▸ Exercise brief
Beginning at the line containing "## Dependencies", repeat each line below exactly up to and including the line containing "Python == 3.10.12". Do not repeat the pictures.
--- Given information ---
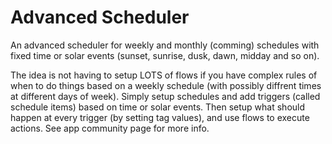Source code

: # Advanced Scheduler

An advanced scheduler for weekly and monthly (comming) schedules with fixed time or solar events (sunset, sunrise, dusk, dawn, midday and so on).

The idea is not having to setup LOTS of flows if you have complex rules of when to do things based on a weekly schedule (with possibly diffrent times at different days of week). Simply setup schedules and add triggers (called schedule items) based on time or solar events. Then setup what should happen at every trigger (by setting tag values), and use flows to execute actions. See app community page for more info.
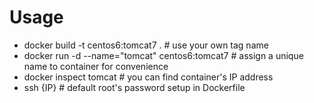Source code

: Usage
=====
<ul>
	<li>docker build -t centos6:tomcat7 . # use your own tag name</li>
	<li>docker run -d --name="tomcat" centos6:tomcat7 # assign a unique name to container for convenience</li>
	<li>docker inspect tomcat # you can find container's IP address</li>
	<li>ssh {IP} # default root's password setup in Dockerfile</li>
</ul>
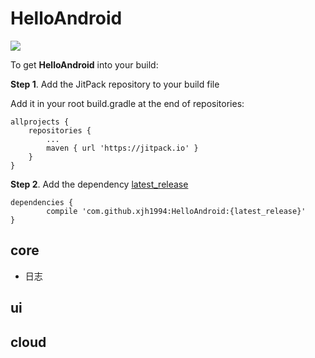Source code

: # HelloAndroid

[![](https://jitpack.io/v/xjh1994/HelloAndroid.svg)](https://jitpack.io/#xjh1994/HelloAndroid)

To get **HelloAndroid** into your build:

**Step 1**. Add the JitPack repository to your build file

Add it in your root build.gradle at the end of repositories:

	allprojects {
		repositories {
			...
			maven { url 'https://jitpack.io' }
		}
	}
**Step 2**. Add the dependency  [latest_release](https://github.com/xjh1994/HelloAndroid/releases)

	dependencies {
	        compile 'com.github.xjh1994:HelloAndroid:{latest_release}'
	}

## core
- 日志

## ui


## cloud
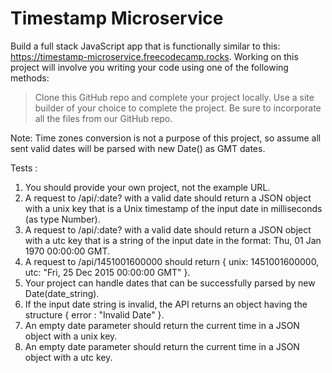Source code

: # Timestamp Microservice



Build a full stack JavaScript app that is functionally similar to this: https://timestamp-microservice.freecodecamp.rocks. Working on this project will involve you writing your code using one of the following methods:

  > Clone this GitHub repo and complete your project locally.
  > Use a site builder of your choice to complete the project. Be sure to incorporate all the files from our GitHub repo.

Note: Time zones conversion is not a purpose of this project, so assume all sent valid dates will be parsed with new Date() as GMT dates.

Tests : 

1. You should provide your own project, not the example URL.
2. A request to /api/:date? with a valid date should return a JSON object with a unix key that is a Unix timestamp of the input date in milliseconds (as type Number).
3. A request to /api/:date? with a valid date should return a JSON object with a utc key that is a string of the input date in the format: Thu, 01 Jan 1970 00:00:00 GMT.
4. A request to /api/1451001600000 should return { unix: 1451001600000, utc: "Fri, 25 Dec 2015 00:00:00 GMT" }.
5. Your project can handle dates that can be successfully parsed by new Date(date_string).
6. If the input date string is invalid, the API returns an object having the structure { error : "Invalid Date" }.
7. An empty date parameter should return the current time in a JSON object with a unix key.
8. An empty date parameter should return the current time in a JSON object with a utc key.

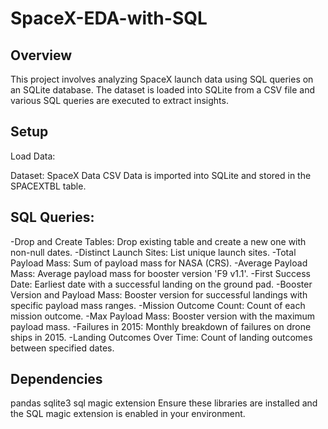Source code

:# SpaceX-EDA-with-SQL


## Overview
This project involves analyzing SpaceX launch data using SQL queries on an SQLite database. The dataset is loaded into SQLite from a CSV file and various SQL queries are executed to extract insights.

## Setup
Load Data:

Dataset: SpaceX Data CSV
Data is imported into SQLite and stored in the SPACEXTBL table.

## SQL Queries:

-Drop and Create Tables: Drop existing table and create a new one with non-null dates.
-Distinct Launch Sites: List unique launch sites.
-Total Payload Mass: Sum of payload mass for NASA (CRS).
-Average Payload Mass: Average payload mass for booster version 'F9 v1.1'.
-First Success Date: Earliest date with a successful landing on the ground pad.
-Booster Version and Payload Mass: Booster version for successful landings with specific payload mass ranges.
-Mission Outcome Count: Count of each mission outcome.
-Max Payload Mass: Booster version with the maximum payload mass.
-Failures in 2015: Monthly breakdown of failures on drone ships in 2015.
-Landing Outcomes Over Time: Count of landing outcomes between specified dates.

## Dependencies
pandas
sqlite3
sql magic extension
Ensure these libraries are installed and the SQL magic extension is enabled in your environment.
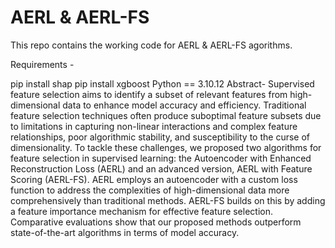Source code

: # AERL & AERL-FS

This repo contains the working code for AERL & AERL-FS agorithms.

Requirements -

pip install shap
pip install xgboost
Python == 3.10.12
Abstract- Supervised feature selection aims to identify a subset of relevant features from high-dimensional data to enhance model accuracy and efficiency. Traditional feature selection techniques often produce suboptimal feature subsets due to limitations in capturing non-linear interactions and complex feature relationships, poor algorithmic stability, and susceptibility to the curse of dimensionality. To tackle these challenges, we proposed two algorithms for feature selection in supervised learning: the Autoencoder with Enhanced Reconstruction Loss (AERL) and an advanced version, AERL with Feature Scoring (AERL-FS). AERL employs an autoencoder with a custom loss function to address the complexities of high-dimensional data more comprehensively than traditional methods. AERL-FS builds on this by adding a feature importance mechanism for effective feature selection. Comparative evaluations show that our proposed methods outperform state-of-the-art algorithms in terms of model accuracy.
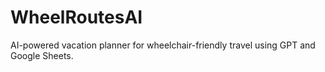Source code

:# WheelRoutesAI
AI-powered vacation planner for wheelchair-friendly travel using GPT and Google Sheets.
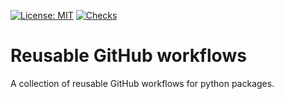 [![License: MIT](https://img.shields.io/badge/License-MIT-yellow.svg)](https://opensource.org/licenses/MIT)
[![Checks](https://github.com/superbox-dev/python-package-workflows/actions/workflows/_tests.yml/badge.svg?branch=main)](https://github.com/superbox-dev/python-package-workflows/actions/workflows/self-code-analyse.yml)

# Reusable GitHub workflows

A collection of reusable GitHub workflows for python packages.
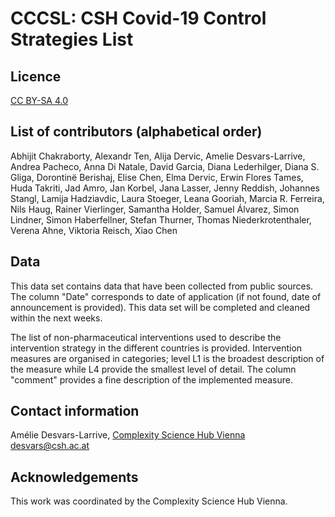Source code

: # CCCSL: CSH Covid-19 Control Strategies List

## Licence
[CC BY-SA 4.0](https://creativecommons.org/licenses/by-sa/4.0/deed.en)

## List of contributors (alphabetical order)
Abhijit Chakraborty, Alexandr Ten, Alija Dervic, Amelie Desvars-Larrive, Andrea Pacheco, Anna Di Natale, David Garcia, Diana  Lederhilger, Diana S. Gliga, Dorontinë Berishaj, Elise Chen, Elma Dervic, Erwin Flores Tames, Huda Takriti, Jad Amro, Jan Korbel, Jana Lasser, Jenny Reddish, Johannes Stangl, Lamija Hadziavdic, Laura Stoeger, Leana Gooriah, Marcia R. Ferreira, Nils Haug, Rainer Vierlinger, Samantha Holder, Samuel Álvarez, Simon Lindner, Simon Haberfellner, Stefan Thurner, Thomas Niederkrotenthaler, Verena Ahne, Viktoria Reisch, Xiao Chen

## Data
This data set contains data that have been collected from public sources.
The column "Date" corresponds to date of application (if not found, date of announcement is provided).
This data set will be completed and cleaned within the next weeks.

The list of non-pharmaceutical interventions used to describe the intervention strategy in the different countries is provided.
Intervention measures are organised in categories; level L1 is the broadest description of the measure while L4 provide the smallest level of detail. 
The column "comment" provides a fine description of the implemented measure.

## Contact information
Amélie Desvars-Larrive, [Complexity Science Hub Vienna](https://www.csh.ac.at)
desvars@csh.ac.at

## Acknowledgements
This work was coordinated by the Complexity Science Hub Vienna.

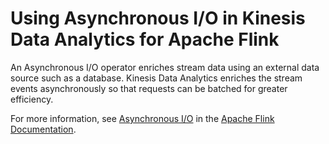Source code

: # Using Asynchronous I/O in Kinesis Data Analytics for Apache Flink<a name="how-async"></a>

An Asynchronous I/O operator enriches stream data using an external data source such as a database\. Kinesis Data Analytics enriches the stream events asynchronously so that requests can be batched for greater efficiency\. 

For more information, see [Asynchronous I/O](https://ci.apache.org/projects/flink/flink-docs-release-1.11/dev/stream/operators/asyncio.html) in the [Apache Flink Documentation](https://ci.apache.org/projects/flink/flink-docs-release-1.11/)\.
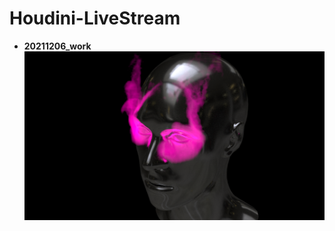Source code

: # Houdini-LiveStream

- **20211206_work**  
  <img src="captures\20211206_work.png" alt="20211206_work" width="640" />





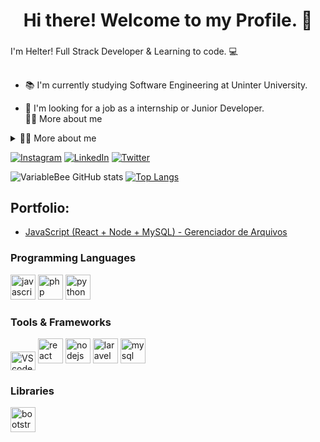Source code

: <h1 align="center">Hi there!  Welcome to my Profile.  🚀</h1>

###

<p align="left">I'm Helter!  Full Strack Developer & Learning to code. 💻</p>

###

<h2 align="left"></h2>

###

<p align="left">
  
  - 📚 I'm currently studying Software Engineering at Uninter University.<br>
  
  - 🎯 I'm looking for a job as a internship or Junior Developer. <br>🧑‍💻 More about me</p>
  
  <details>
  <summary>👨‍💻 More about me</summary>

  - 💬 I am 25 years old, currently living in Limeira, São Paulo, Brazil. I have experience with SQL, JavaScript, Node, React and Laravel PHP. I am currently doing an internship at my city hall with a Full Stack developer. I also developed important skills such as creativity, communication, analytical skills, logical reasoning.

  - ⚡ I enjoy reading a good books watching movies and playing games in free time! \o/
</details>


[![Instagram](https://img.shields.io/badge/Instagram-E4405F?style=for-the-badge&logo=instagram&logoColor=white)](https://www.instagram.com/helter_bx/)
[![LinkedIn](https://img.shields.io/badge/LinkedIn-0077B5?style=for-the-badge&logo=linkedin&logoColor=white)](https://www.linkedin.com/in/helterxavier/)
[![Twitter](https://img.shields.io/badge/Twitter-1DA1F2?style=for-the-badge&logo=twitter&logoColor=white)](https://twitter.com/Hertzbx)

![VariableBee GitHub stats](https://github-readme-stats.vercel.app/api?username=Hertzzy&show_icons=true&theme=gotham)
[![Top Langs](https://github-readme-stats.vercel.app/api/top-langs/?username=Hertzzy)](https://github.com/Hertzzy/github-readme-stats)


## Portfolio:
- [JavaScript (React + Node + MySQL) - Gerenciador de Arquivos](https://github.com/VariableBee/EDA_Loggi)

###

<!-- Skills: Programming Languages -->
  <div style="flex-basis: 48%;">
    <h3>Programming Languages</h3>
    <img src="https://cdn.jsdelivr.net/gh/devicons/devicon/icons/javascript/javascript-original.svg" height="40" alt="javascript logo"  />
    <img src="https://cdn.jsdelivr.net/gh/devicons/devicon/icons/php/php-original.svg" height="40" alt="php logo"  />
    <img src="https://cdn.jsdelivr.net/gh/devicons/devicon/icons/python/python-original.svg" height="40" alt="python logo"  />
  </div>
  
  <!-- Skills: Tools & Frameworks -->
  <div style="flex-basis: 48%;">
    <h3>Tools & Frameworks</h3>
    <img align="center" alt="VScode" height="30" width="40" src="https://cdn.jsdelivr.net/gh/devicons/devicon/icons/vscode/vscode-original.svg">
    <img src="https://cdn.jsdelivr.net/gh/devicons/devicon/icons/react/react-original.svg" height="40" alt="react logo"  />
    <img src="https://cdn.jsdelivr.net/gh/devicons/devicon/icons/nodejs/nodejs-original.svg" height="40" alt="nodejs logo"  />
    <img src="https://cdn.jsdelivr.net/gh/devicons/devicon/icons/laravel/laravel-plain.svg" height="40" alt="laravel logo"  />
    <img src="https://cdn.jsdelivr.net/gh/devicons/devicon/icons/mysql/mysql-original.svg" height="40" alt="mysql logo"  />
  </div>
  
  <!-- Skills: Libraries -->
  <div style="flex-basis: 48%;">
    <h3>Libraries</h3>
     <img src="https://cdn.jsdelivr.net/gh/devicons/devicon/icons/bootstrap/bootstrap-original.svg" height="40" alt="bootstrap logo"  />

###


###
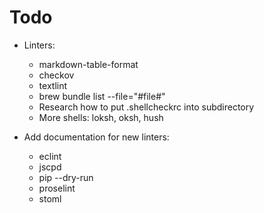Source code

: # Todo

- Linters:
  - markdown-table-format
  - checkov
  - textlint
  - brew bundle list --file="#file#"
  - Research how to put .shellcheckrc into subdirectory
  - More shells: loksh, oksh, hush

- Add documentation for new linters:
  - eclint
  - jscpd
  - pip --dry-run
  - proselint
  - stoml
---
▸ Task response
## Dependencies
pandas
sqlite3
sql magic extension
Ensure these libraries are installed and the SQL magic extension is enabled in your environment.
Source code

: # AERL & AERL-FS

This repo contains the working code for AERL & AERL-FS agorithms.

Requirements -

pip install shap
pip install xgboost
Python == 3.10.12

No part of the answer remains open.